Research Project: Integrating Remote Sensing, Measurements and Modeling for Multi-Scale Assessment of Water Availability, Use, and Quality in Agroecosystems

Location: Hydrology and Remote Sensing Laboratory

Title: Comparative assessment of environmental variables and machine learning algorithms for maize yield prediction in the US Midwest

Author
item KANG, Y. - University Of Wisconsin
item OZDOGAN, M. - University Of Wisconsin
item ZHU, X. - University Of Wisconsin
item YE, Z. - University Of Wisconsin
item HAIN, C. - Nasa Marshall Space Flight Center
item Anderson, Martha

Submitted to: Environmental Research Letters
Publication Type: Peer Reviewed Journal
Publication Acceptance Date: 4/28/2020
Publication Date: 5/19/2020
Citation: Kang, Y., Ozdogan, M., Zhu, X., Ye, Z., Hain, C., Anderson, M.C. 2020. Comparative assessment of environmental variables and machine learning algorithms for maize yield prediction in the US Midwest. Environmental Research Letters. 15:064005. https://doi.org/10.1088/1748-9326/ab7df9.
DOI: https://doi.org/10.1088/1748-9326/ab7df9

Interpretive Summary: Foreign and domestic yield estimation is a critical function of the USDA. Traditionally based on weather observations, in the past few decades satellite imagery and other types of geospatial data have played an increasingly important role in monitoring and forecasting yield.

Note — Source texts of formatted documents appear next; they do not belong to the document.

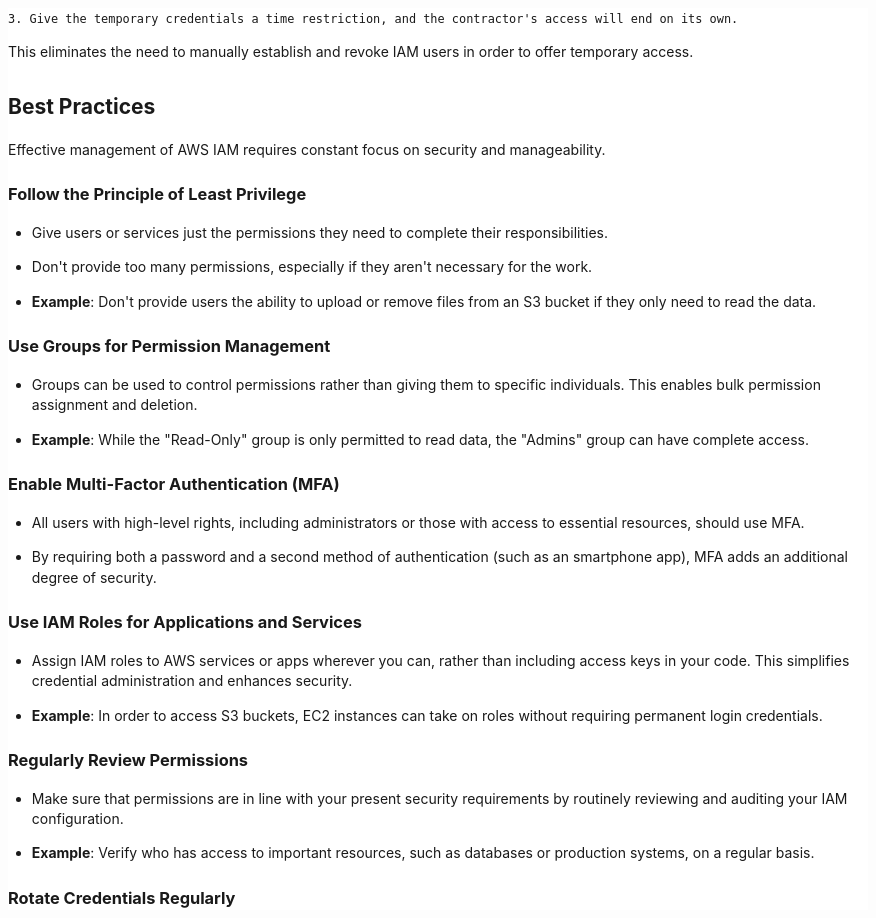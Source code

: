     3. Give the temporary credentials a time restriction, and the contractor's access will end on its own.
        

This eliminates the need to manually establish and revoke IAM users in order to offer temporary access.

## Best Practices

Effective management of AWS IAM requires constant focus on security and manageability.

### Follow the Principle of Least Privilege

* Give users or services just the permissions they need to complete their responsibilities.
    
* Don't provide too many permissions, especially if they aren't necessary for the work.
    
* **Example**: Don't provide users the ability to upload or remove files from an S3 bucket if they only need to read the data.
    

### Use Groups for Permission Management

* Groups can be used to control permissions rather than giving them to specific individuals. This enables bulk permission assignment and deletion.
    
* **Example**: While the "Read-Only" group is only permitted to read data, the "Admins" group can have complete access.
    

### **Enable Multi-Factor Authentication (MFA)**

* All users with high-level rights, including administrators or those with access to essential resources, should use MFA.
    
* By requiring both a password and a second method of authentication (such as an smartphone app), MFA adds an additional degree of security.
    

### Use IAM Roles for Applications and Services

* Assign IAM roles to AWS services or apps wherever you can, rather than including access keys in your code. This simplifies credential administration and enhances security.
    
* **Example**: In order to access S3 buckets, EC2 instances can take on roles without requiring permanent login credentials.
    

### Regularly Review Permissions

* Make sure that permissions are in line with your present security requirements by routinely reviewing and auditing your IAM configuration.
    
* **Example**: Verify who has access to important resources, such as databases or production systems, on a regular basis.
    

### Rotate Credentials Regularly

Given the operational cost of ingesting new datasets into existing monitoring systems, it is important to be able to identify which data are of most value for a given crop and region. This paper describes a machine learning approach for testing the relative value of an extensive set of weather data, satellite observations, land-surface models, soil maps, and crop progress reports in predicting corn yields over the U.S. Midwest. Of highest value were multi-wavelength satellite indices describing vegetation green chlorophyll content and biomass. Other satellite indices describing crop water stress and moisture availability also ranked highly among the variables tested. Studies like this help to inform improvements to current yield estimation strategies, focusing on new datasets that are demonstrated to add most significant value.

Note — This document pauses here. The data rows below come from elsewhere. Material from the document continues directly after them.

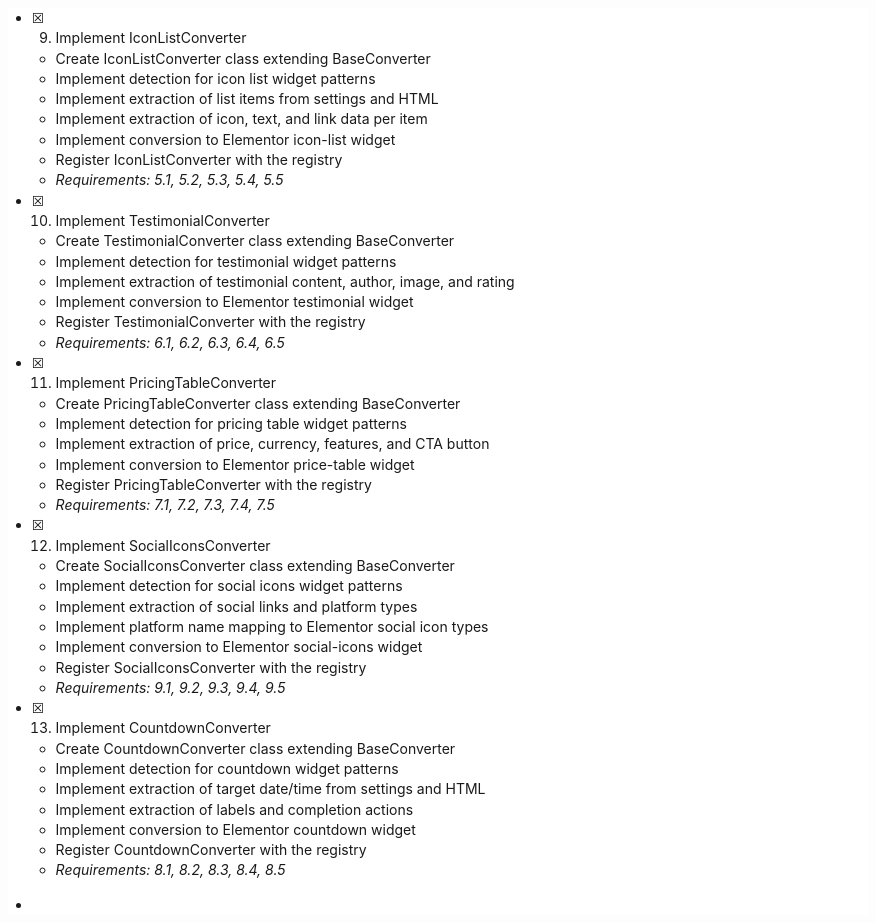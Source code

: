 - [x] 9. Implement IconListConverter





  - Create IconListConverter class extending BaseConverter
  - Implement detection for icon list widget patterns
  - Implement extraction of list items from settings and HTML
  - Implement extraction of icon, text, and link data per item
  - Implement conversion to Elementor icon-list widget
  - Register IconListConverter with the registry
  - _Requirements: 5.1, 5.2, 5.3, 5.4, 5.5_

- [x] 10. Implement TestimonialConverter





  - Create TestimonialConverter class extending BaseConverter
  - Implement detection for testimonial widget patterns
  - Implement extraction of testimonial content, author, image, and rating
  - Implement conversion to Elementor testimonial widget
  - Register TestimonialConverter with the registry
  - _Requirements: 6.1, 6.2, 6.3, 6.4, 6.5_

- [x] 11. Implement PricingTableConverter





  - Create PricingTableConverter class extending BaseConverter
  - Implement detection for pricing table widget patterns
  - Implement extraction of price, currency, features, and CTA button
  - Implement conversion to Elementor price-table widget
  - Register PricingTableConverter with the registry
  - _Requirements: 7.1, 7.2, 7.3, 7.4, 7.5_

- [x] 12. Implement SocialIconsConverter





  - Create SocialIconsConverter class extending BaseConverter
  - Implement detection for social icons widget patterns
  - Implement extraction of social links and platform types
  - Implement platform name mapping to Elementor social icon types
  - Implement conversion to Elementor social-icons widget
  - Register SocialIconsConverter with the registry
  - _Requirements: 9.1, 9.2, 9.3, 9.4, 9.5_

- [x] 13. Implement CountdownConverter





  - Create CountdownConverter class extending BaseConverter
  - Implement detection for countdown widget patterns
  - Implement extraction of target date/time from settings and HTML
  - Implement extraction of labels and completion actions
  - Implement conversion to Elementor countdown widget
  - Register CountdownConverter with the registry
  - _Requirements: 8.1, 8.2, 8.3, 8.4, 8.5_
-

Technical Abstract: Crop yield estimates over large areas are conventionally made using weather observations, but a comprehensive understanding of the effects of various environmental indicators and the choice of prediction algorithm remains elusive. Here we present a thorough assessment of county-level maize yield prediction in U.S. Midwest using six machine learning algorithms and an extensive set of environmental variables derived from satellite observations, weather data, land surface model results, soil maps, and crop progress reports. Results show that seasonal crop yield forecasting benefits from both more advanced algorithms and a large composite of information associated with crop canopy, weather, and soil (i.e. hundreds of features). Combining the best algorithm, inputs, and observation frequency improves the prediction accuracy by up to 7.9% compared to a baseline statistical model using only climatic and satellite observations. This study provides insights into practical crop yield forecasting and the understanding of yield response to climatic and environmental conditions.